--- Exercise brief ---
Please give the entries below again exactly, omitting every picture.

--- Items from a data source ---

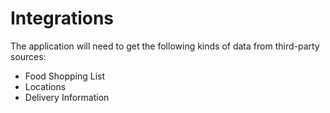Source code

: # Integrations

The application will need to get the following kinds of
data from third-party sources:

* Food Shopping List
* Locations
* Delivery Information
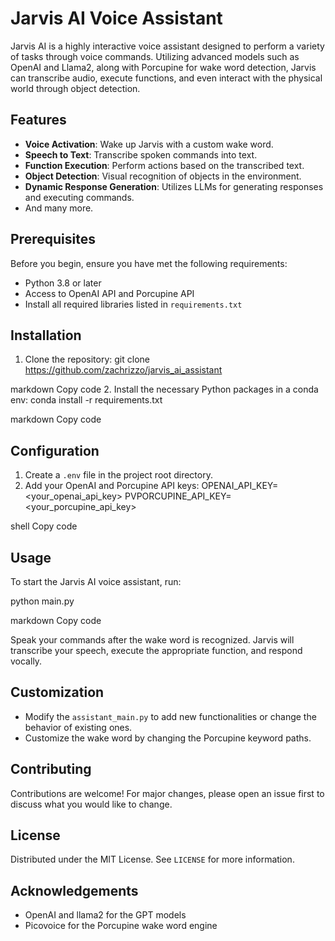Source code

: # Jarvis AI Voice Assistant

Jarvis AI is a highly interactive voice assistant designed to perform a variety of tasks through voice commands. Utilizing advanced models such as OpenAI and Llama2, along with Porcupine for wake word detection, Jarvis can transcribe audio, execute functions, and even interact with the physical world through object detection.

## Features

- **Voice Activation**: Wake up Jarvis with a custom wake word.
- **Speech to Text**: Transcribe spoken commands into text.
- **Function Execution**: Perform actions based on the transcribed text.
- **Object Detection**: Visual recognition of objects in the environment.
- **Dynamic Response Generation**: Utilizes LLMs for generating responses and executing commands.
- And many more.

## Prerequisites

Before you begin, ensure you have met the following requirements:

- Python 3.8 or later
- Access to OpenAI API and Porcupine API
- Install all required libraries listed in `requirements.txt`

## Installation

1. Clone the repository:
   git clone https://github.com/zachrizzo/jarvis_ai_assistant

markdown
Copy code 2. Install the necessary Python packages in a conda env:
conda install -r requirements.txt

markdown
Copy code

## Configuration

1. Create a `.env` file in the project root directory.
2. Add your OpenAI and Porcupine API keys:
   OPENAI_API_KEY=<your_openai_api_key>
   PVPORCUPINE_API_KEY=<your_porcupine_api_key>

shell
Copy code

## Usage

To start the Jarvis AI voice assistant, run:

python main.py

markdown
Copy code

Speak your commands after the wake word is recognized. Jarvis will transcribe your speech, execute the appropriate function, and respond vocally.

## Customization

- Modify the `assistant_main.py` to add new functionalities or change the behavior of existing ones.
- Customize the wake word by changing the Porcupine keyword paths.

## Contributing

Contributions are welcome! For major changes, please open an issue first to discuss what you would like to change.

## License

Distributed under the MIT License. See `LICENSE` for more information.

## Acknowledgements

- OpenAI and llama2 for the GPT models
- Picovoice for the Porcupine wake word engine

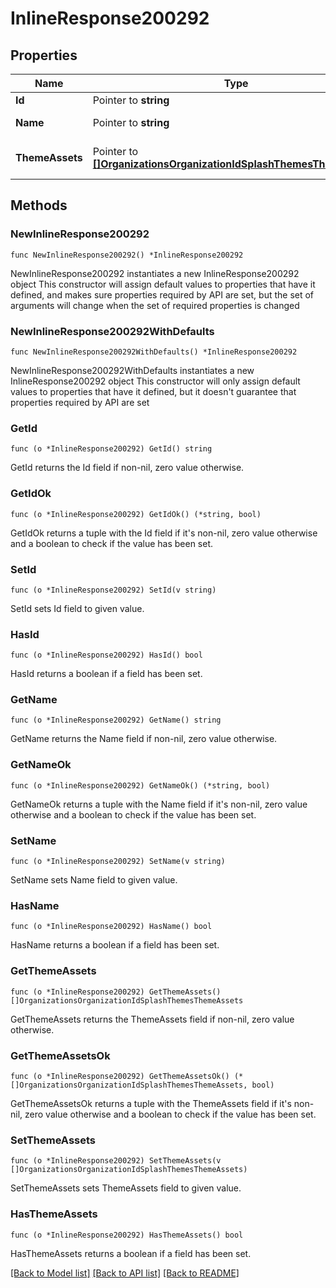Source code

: # InlineResponse200292

## Properties

Name | Type | Description | Notes
------------ | ------------- | ------------- | -------------
**Id** | Pointer to **string** | theme id | [optional] 
**Name** | Pointer to **string** | theme name | [optional] 
**ThemeAssets** | Pointer to [**[]OrganizationsOrganizationIdSplashThemesThemeAssets**](OrganizationsOrganizationIdSplashThemesThemeAssets.md) | list of theme assets | [optional] 

## Methods

### NewInlineResponse200292

`func NewInlineResponse200292() *InlineResponse200292`

NewInlineResponse200292 instantiates a new InlineResponse200292 object
This constructor will assign default values to properties that have it defined,
and makes sure properties required by API are set, but the set of arguments
will change when the set of required properties is changed

### NewInlineResponse200292WithDefaults

`func NewInlineResponse200292WithDefaults() *InlineResponse200292`

NewInlineResponse200292WithDefaults instantiates a new InlineResponse200292 object
This constructor will only assign default values to properties that have it defined,
but it doesn't guarantee that properties required by API are set

### GetId

`func (o *InlineResponse200292) GetId() string`

GetId returns the Id field if non-nil, zero value otherwise.

### GetIdOk

`func (o *InlineResponse200292) GetIdOk() (*string, bool)`

GetIdOk returns a tuple with the Id field if it's non-nil, zero value otherwise
and a boolean to check if the value has been set.

### SetId

`func (o *InlineResponse200292) SetId(v string)`

SetId sets Id field to given value.

### HasId

`func (o *InlineResponse200292) HasId() bool`

HasId returns a boolean if a field has been set.

### GetName

`func (o *InlineResponse200292) GetName() string`

GetName returns the Name field if non-nil, zero value otherwise.

### GetNameOk

`func (o *InlineResponse200292) GetNameOk() (*string, bool)`

GetNameOk returns a tuple with the Name field if it's non-nil, zero value otherwise
and a boolean to check if the value has been set.

### SetName

`func (o *InlineResponse200292) SetName(v string)`

SetName sets Name field to given value.

### HasName

`func (o *InlineResponse200292) HasName() bool`

HasName returns a boolean if a field has been set.

### GetThemeAssets

`func (o *InlineResponse200292) GetThemeAssets() []OrganizationsOrganizationIdSplashThemesThemeAssets`

GetThemeAssets returns the ThemeAssets field if non-nil, zero value otherwise.

### GetThemeAssetsOk

`func (o *InlineResponse200292) GetThemeAssetsOk() (*[]OrganizationsOrganizationIdSplashThemesThemeAssets, bool)`

GetThemeAssetsOk returns a tuple with the ThemeAssets field if it's non-nil, zero value otherwise
and a boolean to check if the value has been set.

### SetThemeAssets

`func (o *InlineResponse200292) SetThemeAssets(v []OrganizationsOrganizationIdSplashThemesThemeAssets)`

SetThemeAssets sets ThemeAssets field to given value.

### HasThemeAssets

`func (o *InlineResponse200292) HasThemeAssets() bool`

HasThemeAssets returns a boolean if a field has been set.


[[Back to Model list]](../README.md#documentation-for-models) [[Back to API list]](../README.md#documentation-for-api-endpoints) [[Back to README]](../README.md)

--- Task output ---
Source code

: # Integrations

The application will need to get the following kinds of
data from third-party sources:

* Food Shopping List
* Locations
* Delivery Information
Source code

: # Jarvis AI Voice Assistant

Jarvis AI is a highly interactive voice assistant designed to perform a variety of tasks through voice commands. Utilizing advanced models such as OpenAI and Llama2, along with Porcupine for wake word detection, Jarvis can transcribe audio, execute functions, and even interact with the physical world through object detection.

## Features

- **Voice Activation**: Wake up Jarvis with a custom wake word.
- **Speech to Text**: Transcribe spoken commands into text.
- **Function Execution**: Perform actions based on the transcribed text.
- **Object Detection**: Visual recognition of objects in the environment.
- **Dynamic Response Generation**: Utilizes LLMs for generating responses and executing commands.
- And many more.

## Prerequisites

Before you begin, ensure you have met the following requirements:

- Python 3.8 or later
- Access to OpenAI API and Porcupine API
- Install all required libraries listed in `requirements.txt`

## Installation

1. Clone the repository:
   git clone https://github.com/zachrizzo/jarvis_ai_assistant

markdown
Copy code 2. Install the necessary Python packages in a conda env:
conda install -r requirements.txt

markdown
Copy code

## Configuration

1. Create a `.env` file in the project root directory.
2. Add your OpenAI and Porcupine API keys:
   OPENAI_API_KEY=<your_openai_api_key>
   PVPORCUPINE_API_KEY=<your_porcupine_api_key>

shell
Copy code

## Usage

To start the Jarvis AI voice assistant, run:

python main.py

markdown
Copy code

Speak your commands after the wake word is recognized. Jarvis will transcribe your speech, execute the appropriate function, and respond vocally.

## Customization

- Modify the `assistant_main.py` to add new functionalities or change the behavior of existing ones.
- Customize the wake word by changing the Porcupine keyword paths.

## Contributing

Contributions are welcome! For major changes, please open an issue first to discuss what you would like to change.

## License

Distributed under the MIT License. See `LICENSE` for more information.

## Acknowledgements

- OpenAI and llama2 for the GPT models
- Picovoice for the Porcupine wake word engine

Source code

: # InlineResponse200292

## Properties

Name | Type | Description | Notes
------------ | ------------- | ------------- | -------------
**Id** | Pointer to **string** | theme id | [optional] 
**Name** | Pointer to **string** | theme name | [optional] 
**ThemeAssets** | Pointer to [**[]OrganizationsOrganizationIdSplashThemesThemeAssets**](OrganizationsOrganizationIdSplashThemesThemeAssets.md) | list of theme assets | [optional] 

## Methods

### NewInlineResponse200292

`func NewInlineResponse200292() *InlineResponse200292`

NewInlineResponse200292 instantiates a new InlineResponse200292 object
This constructor will assign default values to properties that have it defined,
and makes sure properties required by API are set, but the set of arguments
will change when the set of required properties is changed

### NewInlineResponse200292WithDefaults

`func NewInlineResponse200292WithDefaults() *InlineResponse200292`

NewInlineResponse200292WithDefaults instantiates a new InlineResponse200292 object
This constructor will only assign default values to properties that have it defined,
but it doesn't guarantee that properties required by API are set

### GetId

`func (o *InlineResponse200292) GetId() string`

GetId returns the Id field if non-nil, zero value otherwise.

### GetIdOk

`func (o *InlineResponse200292) GetIdOk() (*string, bool)`

GetIdOk returns a tuple with the Id field if it's non-nil, zero value otherwise
and a boolean to check if the value has been set.

### SetId

`func (o *InlineResponse200292) SetId(v string)`

SetId sets Id field to given value.

### HasId

`func (o *InlineResponse200292) HasId() bool`

HasId returns a boolean if a field has been set.

### GetName

`func (o *InlineResponse200292) GetName() string`

GetName returns the Name field if non-nil, zero value otherwise.

### GetNameOk

`func (o *InlineResponse200292) GetNameOk() (*string, bool)`

GetNameOk returns a tuple with the Name field if it's non-nil, zero value otherwise
and a boolean to check if the value has been set.

### SetName

`func (o *InlineResponse200292) SetName(v string)`

SetName sets Name field to given value.

### HasName

`func (o *InlineResponse200292) HasName() bool`

HasName returns a boolean if a field has been set.

### GetThemeAssets

`func (o *InlineResponse200292) GetThemeAssets() []OrganizationsOrganizationIdSplashThemesThemeAssets`

GetThemeAssets returns the ThemeAssets field if non-nil, zero value otherwise.

### GetThemeAssetsOk

`func (o *InlineResponse200292) GetThemeAssetsOk() (*[]OrganizationsOrganizationIdSplashThemesThemeAssets, bool)`

GetThemeAssetsOk returns a tuple with the ThemeAssets field if it's non-nil, zero value otherwise
and a boolean to check if the value has been set.

### SetThemeAssets

`func (o *InlineResponse200292) SetThemeAssets(v []OrganizationsOrganizationIdSplashThemesThemeAssets)`

SetThemeAssets sets ThemeAssets field to given value.

### HasThemeAssets

`func (o *InlineResponse200292) HasThemeAssets() bool`

HasThemeAssets returns a boolean if a field has been set.


[[Back to Model list]](../README.md#documentation-for-models) [[Back to API list]](../README.md#documentation-for-api-endpoints) [[Back to README]](../README.md)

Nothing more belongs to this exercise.